To do >>
Which lines of the material hold the word "从大型语言模型中提取潜在逻辑树"? Copy each one.

Records for this task >>
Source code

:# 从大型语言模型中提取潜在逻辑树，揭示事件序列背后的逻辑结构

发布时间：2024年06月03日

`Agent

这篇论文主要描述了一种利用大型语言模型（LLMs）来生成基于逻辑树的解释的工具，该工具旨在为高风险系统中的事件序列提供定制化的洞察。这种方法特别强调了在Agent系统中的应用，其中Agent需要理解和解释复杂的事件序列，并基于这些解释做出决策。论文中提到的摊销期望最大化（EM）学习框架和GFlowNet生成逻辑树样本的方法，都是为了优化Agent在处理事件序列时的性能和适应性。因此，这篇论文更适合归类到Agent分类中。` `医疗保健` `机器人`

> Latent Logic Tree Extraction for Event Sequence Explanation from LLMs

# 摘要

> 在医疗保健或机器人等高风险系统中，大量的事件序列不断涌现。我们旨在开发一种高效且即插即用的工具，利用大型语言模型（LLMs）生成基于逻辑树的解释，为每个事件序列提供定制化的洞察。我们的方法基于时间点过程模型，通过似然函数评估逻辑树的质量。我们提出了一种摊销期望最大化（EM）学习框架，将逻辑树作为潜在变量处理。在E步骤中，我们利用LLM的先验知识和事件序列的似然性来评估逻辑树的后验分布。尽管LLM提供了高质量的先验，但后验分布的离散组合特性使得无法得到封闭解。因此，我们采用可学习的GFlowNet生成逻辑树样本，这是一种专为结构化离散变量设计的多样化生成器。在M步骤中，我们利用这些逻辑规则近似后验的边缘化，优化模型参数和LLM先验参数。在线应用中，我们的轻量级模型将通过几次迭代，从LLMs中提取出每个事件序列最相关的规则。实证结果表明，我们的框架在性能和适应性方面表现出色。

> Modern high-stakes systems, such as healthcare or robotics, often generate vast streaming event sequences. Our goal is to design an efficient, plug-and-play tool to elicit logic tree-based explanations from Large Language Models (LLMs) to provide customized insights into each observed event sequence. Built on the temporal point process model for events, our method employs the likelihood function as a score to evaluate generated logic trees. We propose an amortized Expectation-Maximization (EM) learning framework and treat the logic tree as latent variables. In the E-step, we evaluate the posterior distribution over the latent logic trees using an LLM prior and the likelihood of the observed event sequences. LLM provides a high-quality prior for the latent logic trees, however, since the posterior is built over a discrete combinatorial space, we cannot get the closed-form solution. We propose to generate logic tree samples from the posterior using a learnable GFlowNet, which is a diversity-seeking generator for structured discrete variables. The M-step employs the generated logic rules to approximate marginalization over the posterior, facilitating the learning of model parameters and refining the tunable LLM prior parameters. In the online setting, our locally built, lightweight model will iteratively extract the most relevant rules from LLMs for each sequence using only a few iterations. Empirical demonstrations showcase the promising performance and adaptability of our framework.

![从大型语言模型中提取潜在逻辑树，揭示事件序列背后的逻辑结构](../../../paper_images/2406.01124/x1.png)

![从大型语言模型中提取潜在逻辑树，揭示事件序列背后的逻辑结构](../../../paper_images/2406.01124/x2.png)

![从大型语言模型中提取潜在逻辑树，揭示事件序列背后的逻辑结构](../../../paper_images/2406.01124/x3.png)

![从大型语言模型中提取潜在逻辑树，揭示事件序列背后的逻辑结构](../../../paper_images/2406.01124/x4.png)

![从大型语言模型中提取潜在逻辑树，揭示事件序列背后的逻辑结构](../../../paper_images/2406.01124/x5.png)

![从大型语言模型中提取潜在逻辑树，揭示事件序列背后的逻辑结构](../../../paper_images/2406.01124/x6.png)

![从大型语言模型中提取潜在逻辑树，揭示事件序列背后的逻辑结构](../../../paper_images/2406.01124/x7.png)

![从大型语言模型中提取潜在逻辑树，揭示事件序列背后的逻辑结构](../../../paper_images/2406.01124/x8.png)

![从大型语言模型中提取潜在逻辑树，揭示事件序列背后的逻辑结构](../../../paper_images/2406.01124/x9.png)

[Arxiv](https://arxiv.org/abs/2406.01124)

Exercise solution >>
:# 从大型语言模型中提取潜在逻辑树，揭示事件序列背后的逻辑结构
![从大型语言模型中提取潜在逻辑树，揭示事件序列背后的逻辑结构](../../../paper_images/2406.01124/x1.png)
![从大型语言模型中提取潜在逻辑树，揭示事件序列背后的逻辑结构](../../../paper_images/2406.01124/x2.png)
![从大型语言模型中提取潜在逻辑树，揭示事件序列背后的逻辑结构](../../../paper_images/2406.01124/x3.png)
![从大型语言模型中提取潜在逻辑树，揭示事件序列背后的逻辑结构](../../../paper_images/2406.01124/x4.png)
![从大型语言模型中提取潜在逻辑树，揭示事件序列背后的逻辑结构](../../../paper_images/2406.01124/x5.png)
![从大型语言模型中提取潜在逻辑树，揭示事件序列背后的逻辑结构](../../../paper_images/2406.01124/x6.png)
![从大型语言模型中提取潜在逻辑树，揭示事件序列背后的逻辑结构](../../../paper_images/2406.01124/x7.png)
![从大型语言模型中提取潜在逻辑树，揭示事件序列背后的逻辑结构](../../../paper_images/2406.01124/x8.png)
![从大型语言模型中提取潜在逻辑树，揭示事件序列背后的逻辑结构](../../../paper_images/2406.01124/x9.png)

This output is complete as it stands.